▶ **RECORDS TO PROCESS**:
_ _ _ _ _ _ _

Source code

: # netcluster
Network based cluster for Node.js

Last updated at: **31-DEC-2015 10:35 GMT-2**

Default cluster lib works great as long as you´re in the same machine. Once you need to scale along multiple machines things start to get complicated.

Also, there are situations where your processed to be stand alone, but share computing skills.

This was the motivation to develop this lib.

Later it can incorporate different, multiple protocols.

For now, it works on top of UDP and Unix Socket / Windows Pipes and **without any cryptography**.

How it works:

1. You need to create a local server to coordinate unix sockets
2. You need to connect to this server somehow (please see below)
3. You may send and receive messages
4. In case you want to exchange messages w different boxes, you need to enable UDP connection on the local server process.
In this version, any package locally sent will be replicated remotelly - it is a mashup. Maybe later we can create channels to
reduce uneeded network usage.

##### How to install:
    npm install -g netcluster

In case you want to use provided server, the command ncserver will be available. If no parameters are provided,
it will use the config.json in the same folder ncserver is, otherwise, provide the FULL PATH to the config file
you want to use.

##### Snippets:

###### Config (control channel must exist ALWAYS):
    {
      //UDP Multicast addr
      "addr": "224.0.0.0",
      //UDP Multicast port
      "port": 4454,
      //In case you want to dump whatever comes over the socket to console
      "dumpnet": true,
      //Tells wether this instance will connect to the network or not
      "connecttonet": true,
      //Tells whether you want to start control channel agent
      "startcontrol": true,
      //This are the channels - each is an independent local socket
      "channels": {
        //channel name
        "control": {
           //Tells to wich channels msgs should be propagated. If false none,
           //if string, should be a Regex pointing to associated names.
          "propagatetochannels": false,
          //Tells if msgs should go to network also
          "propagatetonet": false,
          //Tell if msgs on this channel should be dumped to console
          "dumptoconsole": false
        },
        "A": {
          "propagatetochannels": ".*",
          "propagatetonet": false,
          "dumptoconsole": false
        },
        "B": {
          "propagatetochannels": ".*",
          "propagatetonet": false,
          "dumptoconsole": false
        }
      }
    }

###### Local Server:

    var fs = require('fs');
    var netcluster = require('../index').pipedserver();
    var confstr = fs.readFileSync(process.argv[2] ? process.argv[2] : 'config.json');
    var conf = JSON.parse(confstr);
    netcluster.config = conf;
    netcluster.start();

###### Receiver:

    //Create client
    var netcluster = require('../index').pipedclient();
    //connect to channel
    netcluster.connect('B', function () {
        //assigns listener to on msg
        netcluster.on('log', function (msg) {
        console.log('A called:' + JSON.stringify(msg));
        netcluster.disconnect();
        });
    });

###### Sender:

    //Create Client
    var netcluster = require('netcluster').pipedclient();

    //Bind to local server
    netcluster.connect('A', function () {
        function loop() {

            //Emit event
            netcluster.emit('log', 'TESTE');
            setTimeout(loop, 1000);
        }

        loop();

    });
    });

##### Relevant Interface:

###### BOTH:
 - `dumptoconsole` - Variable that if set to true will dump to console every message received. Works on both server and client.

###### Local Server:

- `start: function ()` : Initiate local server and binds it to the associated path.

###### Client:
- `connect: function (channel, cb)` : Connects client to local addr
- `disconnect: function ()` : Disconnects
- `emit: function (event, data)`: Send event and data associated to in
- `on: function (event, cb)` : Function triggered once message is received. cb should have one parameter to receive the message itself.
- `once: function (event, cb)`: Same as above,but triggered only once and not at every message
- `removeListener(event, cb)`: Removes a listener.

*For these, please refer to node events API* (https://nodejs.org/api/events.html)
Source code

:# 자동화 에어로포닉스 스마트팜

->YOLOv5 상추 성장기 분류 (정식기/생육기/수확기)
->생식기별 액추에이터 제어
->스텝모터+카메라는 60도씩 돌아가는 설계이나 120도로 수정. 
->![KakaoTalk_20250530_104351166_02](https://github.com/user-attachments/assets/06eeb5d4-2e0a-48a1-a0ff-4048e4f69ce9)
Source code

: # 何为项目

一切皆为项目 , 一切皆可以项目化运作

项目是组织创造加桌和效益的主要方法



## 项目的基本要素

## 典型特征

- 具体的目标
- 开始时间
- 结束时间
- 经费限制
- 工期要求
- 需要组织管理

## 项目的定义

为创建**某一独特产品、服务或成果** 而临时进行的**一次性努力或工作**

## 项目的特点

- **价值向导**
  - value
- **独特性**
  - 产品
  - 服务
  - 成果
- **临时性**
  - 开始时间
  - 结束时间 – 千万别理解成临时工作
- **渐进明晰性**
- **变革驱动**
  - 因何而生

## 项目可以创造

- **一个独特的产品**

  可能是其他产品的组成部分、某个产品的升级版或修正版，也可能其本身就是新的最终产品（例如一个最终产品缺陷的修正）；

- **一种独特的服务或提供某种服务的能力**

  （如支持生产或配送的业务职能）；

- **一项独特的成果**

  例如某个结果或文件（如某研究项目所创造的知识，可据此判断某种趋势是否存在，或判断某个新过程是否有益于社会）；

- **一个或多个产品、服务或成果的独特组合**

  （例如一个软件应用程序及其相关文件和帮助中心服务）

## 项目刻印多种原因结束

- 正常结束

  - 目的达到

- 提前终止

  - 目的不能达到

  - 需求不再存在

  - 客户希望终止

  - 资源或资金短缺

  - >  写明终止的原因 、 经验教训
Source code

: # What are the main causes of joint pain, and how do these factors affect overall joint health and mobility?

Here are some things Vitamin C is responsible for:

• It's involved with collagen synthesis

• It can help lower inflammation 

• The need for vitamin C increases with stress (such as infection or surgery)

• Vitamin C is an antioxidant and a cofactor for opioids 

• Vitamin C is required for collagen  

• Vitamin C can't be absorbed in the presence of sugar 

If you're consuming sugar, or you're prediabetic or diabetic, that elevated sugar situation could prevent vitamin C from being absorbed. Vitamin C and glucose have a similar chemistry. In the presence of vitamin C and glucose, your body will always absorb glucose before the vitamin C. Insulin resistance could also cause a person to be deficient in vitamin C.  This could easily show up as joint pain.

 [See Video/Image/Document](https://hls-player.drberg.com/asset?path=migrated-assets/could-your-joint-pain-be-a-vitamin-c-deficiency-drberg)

_ _ _ _ _ _ _

Beginning at the line with "为创建**某一独特产品、服务或成果** 而临时进行的**一次性努力或工作**" and ending at the line with "cofactor for opioids", reproduce each line of the data above exactly, and add no other lines.

▶ **OUTPUT OF THE TASK**:
为创建**某一独特产品、服务或成果** 而临时进行的**一次性努力或工作**

## 项目的特点

- **价值向导**
  - value
- **独特性**
  - 产品
  - 服务
  - 成果
- **临时性**
  - 开始时间
  - 结束时间 – 千万别理解成临时工作
- **渐进明晰性**
- **变革驱动**
  - 因何而生

## 项目可以创造

- **一个独特的产品**

  可能是其他产品的组成部分、某个产品的升级版或修正版，也可能其本身就是新的最终产品（例如一个最终产品缺陷的修正）；

- **一种独特的服务或提供某种服务的能力**

  （如支持生产或配送的业务职能）；

- **一项独特的成果**

  例如某个结果或文件（如某研究项目所创造的知识，可据此判断某种趋势是否存在，或判断某个新过程是否有益于社会）；

- **一个或多个产品、服务或成果的独特组合**

  （例如一个软件应用程序及其相关文件和帮助中心服务）

## 项目刻印多种原因结束

- 正常结束

  - 目的达到

- 提前终止

  - 目的不能达到

  - 需求不再存在

  - 客户希望终止

  - 资源或资金短缺

  - >  写明终止的原因 、 经验教训
Source code

: # What are the main causes of joint pain, and how do these factors affect overall joint health and mobility?

Here are some things Vitamin C is responsible for:

• It's involved with collagen synthesis

• It can help lower inflammation 

• The need for vitamin C increases with stress (such as infection or surgery)

• Vitamin C is an antioxidant and a cofactor for opioids 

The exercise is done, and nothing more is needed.